Today Rick Wilde is a successful songwriter, producer and musician: the son of British rock ‘n’ roll star Marty Wilde and the brother of national institution Kim. But 40 years ago, as Ricky Wilde he had a nascent pop career all of his own.
Richard James Reginald Steven Smith (to use his given name) was marketed as Britain’s answer to Donny Osmond, yet Ricky’s half-dozen singles for Jonathan King’s UK Records failed to make much impact. Shame, because his first, I Am An Astronaut (which was later covered by Snow Patrol), is a belter; recorded when Ricky was just 11 years old it’s a fun little pop record that deserved to be a hit. Unfortunately the rest of his releases were not in the same league - as you'll soon hear.
A couple of sides did minor business in Europe, but although he was groomed for stardom, featured in teen magazines and on television (in the Man Alive documentary film Twinkle Twinkle Little Star) Ricky failed to take off with the teenyboppers. Mind you, when you’re given material as paper-thin as this it’s no surprise: round and round like a spherical ball indeed!

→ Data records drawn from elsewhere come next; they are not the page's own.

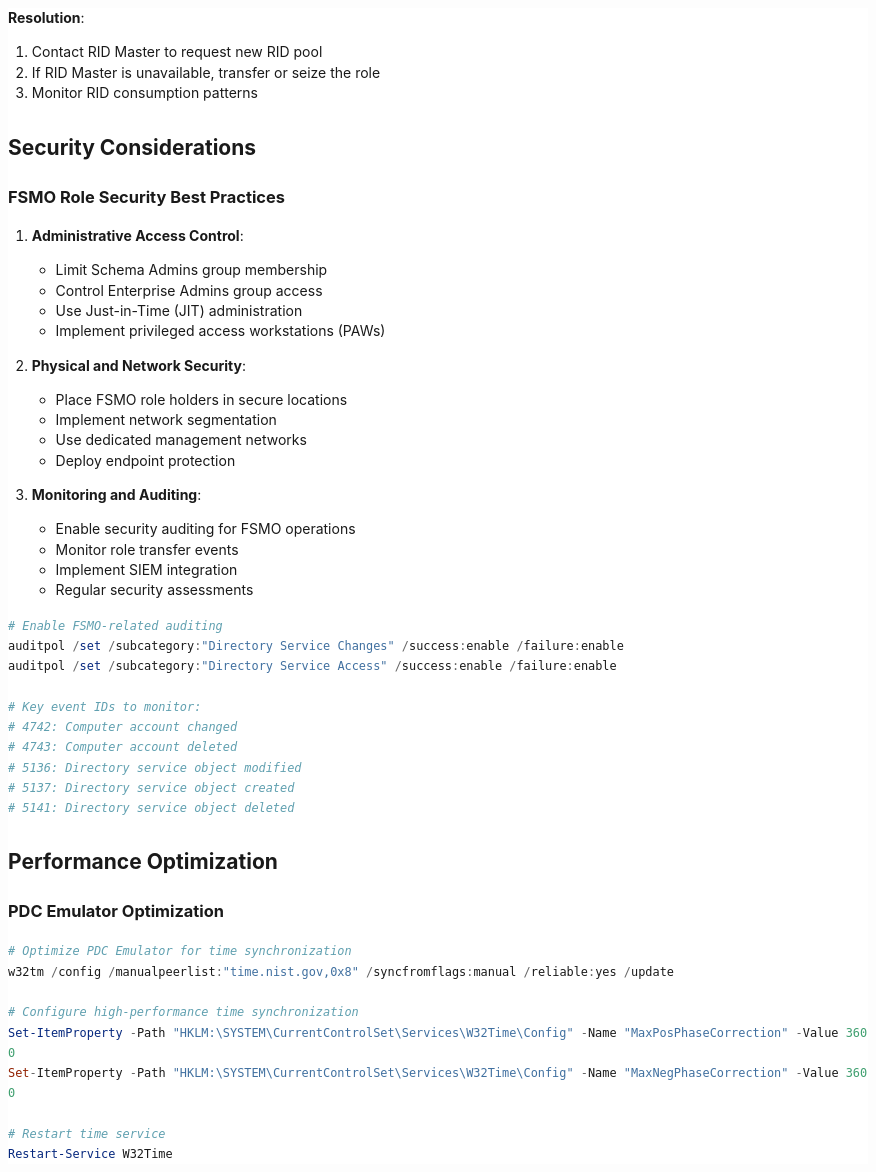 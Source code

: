 **Resolution**:

1. Contact RID Master to request new RID pool
2. If RID Master is unavailable, transfer or seize the role
3. Monitor RID consumption patterns

## Security Considerations

### FSMO Role Security Best Practices

1. **Administrative Access Control**:
   - Limit Schema Admins group membership
   - Control Enterprise Admins group access
   - Use Just-in-Time (JIT) administration
   - Implement privileged access workstations (PAWs)

2. **Physical and Network Security**:
   - Place FSMO role holders in secure locations
   - Implement network segmentation
   - Use dedicated management networks
   - Deploy endpoint protection

3. **Monitoring and Auditing**:
   - Enable security auditing for FSMO operations
   - Monitor role transfer events
   - Implement SIEM integration
   - Regular security assessments

```powershell
# Enable FSMO-related auditing
auditpol /set /subcategory:"Directory Service Changes" /success:enable /failure:enable
auditpol /set /subcategory:"Directory Service Access" /success:enable /failure:enable

# Key event IDs to monitor:
# 4742: Computer account changed
# 4743: Computer account deleted
# 5136: Directory service object modified
# 5137: Directory service object created
# 5141: Directory service object deleted
```

## Performance Optimization

### PDC Emulator Optimization

```powershell
# Optimize PDC Emulator for time synchronization
w32tm /config /manualpeerlist:"time.nist.gov,0x8" /syncfromflags:manual /reliable:yes /update

# Configure high-performance time synchronization
Set-ItemProperty -Path "HKLM:\SYSTEM\CurrentControlSet\Services\W32Time\Config" -Name "MaxPosPhaseCorrection" -Value 3600
Set-ItemProperty -Path "HKLM:\SYSTEM\CurrentControlSet\Services\W32Time\Config" -Name "MaxNegPhaseCorrection" -Value 3600

# Restart time service
Restart-Service W32Time
```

Apparently it was while he was trying to resurrect his own career in 1980 that label bosses switched their attention to his sister, then just his backing singer. Kim – the oldest of the Wilde children - had always wanted to be a singer, and since then Ricky has been happy to take a back seat, continuing to work with Kim as well as being a successful producer in his own right. “I was never jealous of Kim taking the limelight,” he told an interviewer for the Daily Mail in 1998. “I was much happier in the background, writing and producing I can honestly say mat I have never wished, once, that it was me up there.”
Here are both sides of Ricky’s single April Love/Round and Round plus the A-side of his first release I Am An Astronaut.
April Love was, of course, previously recorded by WWR favourite Pat Boone.